Brief =
Locate the word "Monday" in the data below, then copy every line that holds it.

### Available data ###

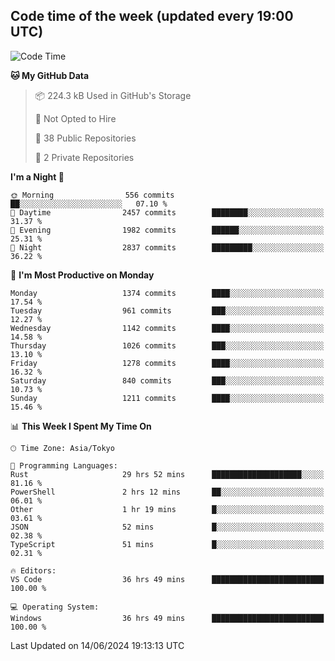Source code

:## Code time of the week (updated every 19:00 UTC)

<!--START_SECTION:waka-->
![Code Time](http://img.shields.io/badge/Code%20Time-3%2C241%20hrs%2054%20mins-blue)

**🐱 My GitHub Data** 

> 📦 224.3 kB Used in GitHub's Storage 
 > 
> 🚫 Not Opted to Hire
 > 
> 📜 38 Public Repositories 
 > 
> 🔑 2 Private Repositories 
 > 
**I'm a Night 🦉** 

```text
🌞 Morning                556 commits         ██░░░░░░░░░░░░░░░░░░░░░░░   07.10 % 
🌆 Daytime                2457 commits        ████████░░░░░░░░░░░░░░░░░   31.37 % 
🌃 Evening                1982 commits        ██████░░░░░░░░░░░░░░░░░░░   25.31 % 
🌙 Night                  2837 commits        █████████░░░░░░░░░░░░░░░░   36.22 % 
```
📅 **I'm Most Productive on Monday** 

```text
Monday                   1374 commits        ████░░░░░░░░░░░░░░░░░░░░░   17.54 % 
Tuesday                  961 commits         ███░░░░░░░░░░░░░░░░░░░░░░   12.27 % 
Wednesday                1142 commits        ████░░░░░░░░░░░░░░░░░░░░░   14.58 % 
Thursday                 1026 commits        ███░░░░░░░░░░░░░░░░░░░░░░   13.10 % 
Friday                   1278 commits        ████░░░░░░░░░░░░░░░░░░░░░   16.32 % 
Saturday                 840 commits         ███░░░░░░░░░░░░░░░░░░░░░░   10.73 % 
Sunday                   1211 commits        ████░░░░░░░░░░░░░░░░░░░░░   15.46 % 
```


📊 **This Week I Spent My Time On** 

```text
🕑︎ Time Zone: Asia/Tokyo

💬 Programming Languages: 
Rust                     29 hrs 52 mins      ████████████████████░░░░░   81.16 % 
PowerShell               2 hrs 12 mins       ██░░░░░░░░░░░░░░░░░░░░░░░   06.01 % 
Other                    1 hr 19 mins        █░░░░░░░░░░░░░░░░░░░░░░░░   03.61 % 
JSON                     52 mins             █░░░░░░░░░░░░░░░░░░░░░░░░   02.38 % 
TypeScript               51 mins             █░░░░░░░░░░░░░░░░░░░░░░░░   02.31 % 

🔥 Editors: 
VS Code                  36 hrs 49 mins      █████████████████████████   100.00 % 

💻 Operating System: 
Windows                  36 hrs 49 mins      █████████████████████████   100.00 % 
```


 Last Updated on 14/06/2024 19:13:13 UTC
<!--END_SECTION:waka-->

###

The answer =
📅 **I'm Most Productive on Monday** 
Monday                   1374 commits        ████░░░░░░░░░░░░░░░░░░░░░   17.54 % 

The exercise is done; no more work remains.